The Councillor said this issue was about rural families who deserve the same standard of care as those living in Dublin. She said the rural communities of the midlands will not be ignored, silenced and will not stand by as their services are downgraded.

Doctor Kevin Connolly, a retired Paediatrician, said this was about doing the right thing and the safer thing for mothers and babies. “I am very concerned that the wrong thing has been imposed on us. It is not safe, it is reducing capacity and taking away resources; it is patently the wrong thing to do.” He praised the nuns who established Portiuncula in 1943, and ran a hospital of a very high standard.

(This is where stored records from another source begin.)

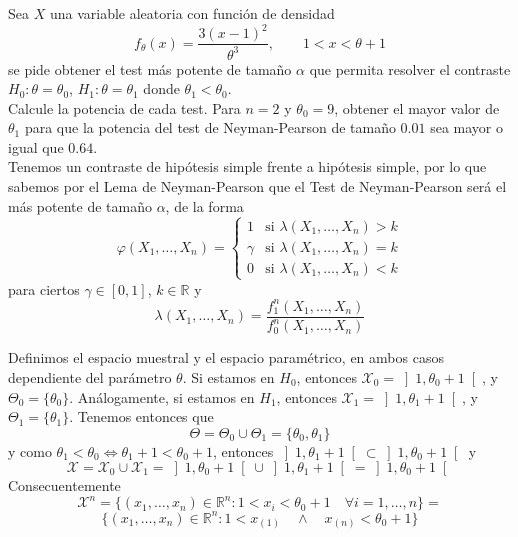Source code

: \documentclass[12pt]{article}
\newcommand{\R}{\mathbb{R}}
\newcommand{\X}{\mathcal{X}}
\begin{document}
    \newpage

    \begin{ejercicio}[2 puntos]
        Sea $X$ una variable aleatoria con función de densidad
        \begin{equation*}
            f_\theta(x) = \frac{3{(x-1)}^{2}}{\theta^3}, \qquad 1<x<\theta +1
        \end{equation*}
        se pide obtener el test más potente de tamaño $\alpha$ que permita resolver el contraste $H_0:\theta = \theta_0$, $H_1:\theta=\theta_1$ donde $\theta_1<\theta_0$.\\

        \noindent
        Calcule la potencia de cada test. Para $n=2$ y $\theta_0=9$, obtener el mayor valor de $\theta_1$ para que la potencia del test de Neyman-Pearson de tamaño $0.01$ sea mayor o igual que $0.64$. \\

        Tenemos un contraste de hipótesis simple frente a hipótesis simple, por lo que sabemos por el Lema de Neyman-Pearson que el 
        Test de Neyman-Pearson será el más potente de tamaño $\alpha$, de la forma
        $$\varphi(X_1, \ldots, X_n) = \begin{cases}
            1 &\text{si } \lambda(X_1, \ldots, X_n) > k \\
            \gamma &\text{si } \lambda(X_1, \ldots, X_n) = k \\
            0 &\text{si } \lambda(X_1, \ldots, X_n) < k
        \end{cases}$$
        para ciertos $\gamma \in [0,1]$, $k \in \R$ y 
        $$\lambda(X_1, \ldots, X_n) = \dfrac{f_1^n(X_1, \ldots, X_n)}{f_0^n(X_1, \ldots, X_n)}$$

        Definimos el espacio muestral y el espacio paramétrico, en ambos casos dependiente del parámetro
        $\theta$. Si estamos en $H_0$, entonces $\X_0 = \left]1, \theta_0 + 1 \right[$, y $\Theta_0 = 
        \{\theta_0\}$. Análogamente, si estamos en $H_1$, entonces $\X_1 = \left]1, \theta_1 + 1 \right[$, y $\Theta_1 = 
        \{\theta_1\}$. Tenemos entonces que $$\Theta = \Theta_0 \cup \Theta_1 = \{\theta_0, \theta_1\}$$ y como
        $\theta_1 < \theta_0 \iff \theta_1 + 1 < \theta_0 + 1$, entonces $\left]1, \theta_1 + 1 \right[ \subset \left]1, \theta_0 + 1 \right[$ y
        $$\X = \X_0 \cup \X_1 = \left]1, \theta_0 + 1 \right[ \cup \left]1, \theta_1 + 1 \right[ = \left]1, \theta_0 + 1 \right[$$
        Consecuentemente $$\X^n = \{(x_1, \ldots, x_n) \in \R^n : 1 < x_i < \theta_0 + 1 \quad \forall i = 1, \ldots, n\} = $$
        $$\{(x_1, \ldots, x_n) \in \R^n : 1 < x_{(1)} \quad \land \quad x_{(n)} < \theta_0 + 1\}$$


\end{ejercicio}
\end{document}
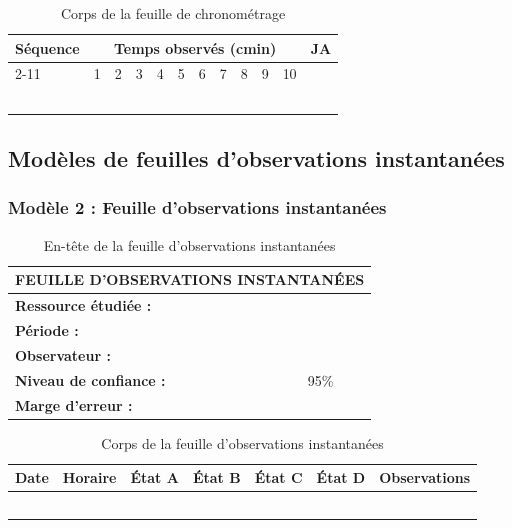 \documentclass[a4paper,12pt]{article}
\begin{document}
\begin{table}[ht]
\centering
\begin{tabular}{|l|c|c|c|c|c|c|c|c|c|c|c|}
\hline
\textbf{Séquence} & \multicolumn{10}{|c|}{\textbf{Temps observés (cmin)}} & \textbf{JA} \\
\cline{2-11}
 & 1 & 2 & 3 & 4 & 5 & 6 & 7 & 8 & 9 & 10 & \\
\hline
& & & & & & & & & & & \\
& & & & & & & & & & & \\
& & & & & & & & & & & \\
& & & & & & & & & & & \\
& & & & & & & & & & & \\
\hline
\end{tabular}
\caption{Corps de la feuille de chronométrage}
\end{table}

\subsection{Modèles de feuilles d'observations instantanées}

\subsubsection{Modèle 2 : Feuille d'observations instantanées}

\begin{table}[ht]
\centering
\begin{tabular}{|l|l|}
\hline
\multicolumn{2}{|c|}{\textbf{FEUILLE D'OBSERVATIONS INSTANTANÉES}} \\
\hline
\textbf{Ressource étudiée :} & \\
\textbf{Période :} & \\
\textbf{Observateur :} & \\
\textbf{Niveau de confiance :} & 95\% \\
\textbf{Marge d'erreur :} & \\
\hline
\end{tabular}
\caption{En-tête de la feuille d'observations instantanées}
\end{table}

\begin{table}[ht]
\centering
\begin{tabular}{|c|c|c|c|c|c|c|}
\hline
\textbf{Date} & \textbf{Horaire} & \textbf{État A} & \textbf{État B} & \textbf{État C} & \textbf{État D} & \textbf{Observations} \\
\hline
& & & & & & \\
& & & & & & \\
& & & & & & \\
& & & & & & \\
& & & & & & \\
\hline
\end{tabular}
\caption{Corps de la feuille d'observations instantanées}
\end{table}
\end{document}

John Hanniffy also spoke. He was previously the Secretary of the Portlaoise Hospital Action Committee. In 2017 there was a proposal to remove the A&E department in Portlaoise Hospital. “There was a deliberate nibbling away by the powers that be over the years, a persistent badmouthing, which had a massively negative impact on the morale of the staff in Portlaoise Hospital. We were told the service would be moved to Tallaght, a hospital which was overcrowded. You are facing the very same negative, mealy-mouthed campaign. In Portlaoise in 2017 we had seen what happened in Clonmel, Ennis, Nenagh, Cavan and Monaghan. We knew closing the services in smaller hospitals didn't work. There is no centre of excellence in the Republic of Ireland. We commissioned our own independent report and got great help from the GPs. We were also conscious of the stakeholders outside the hospital, who were linked to the hospital in various ways, who would suffer. Don't listen to the mealy-mouthed, negative words; they are rubbish. Portlaoise is now flying it. The number of births in the maternity unit is increasing year on year. The A&E is doing very well. Our main issue during our fight was maintaining morale, because it had been undermined by the steady stream of negativity, a steady stream which went on for 15 years. For the powers that be it's about bricks, mortar, budgets and finances; it's not about people, communities or what is right. You must fight the negative campaign. Focus instead on the positives. That's what we did in Portlaoise. We said to the powers that be, stop the negativity, stop the bad mouthing campaign.”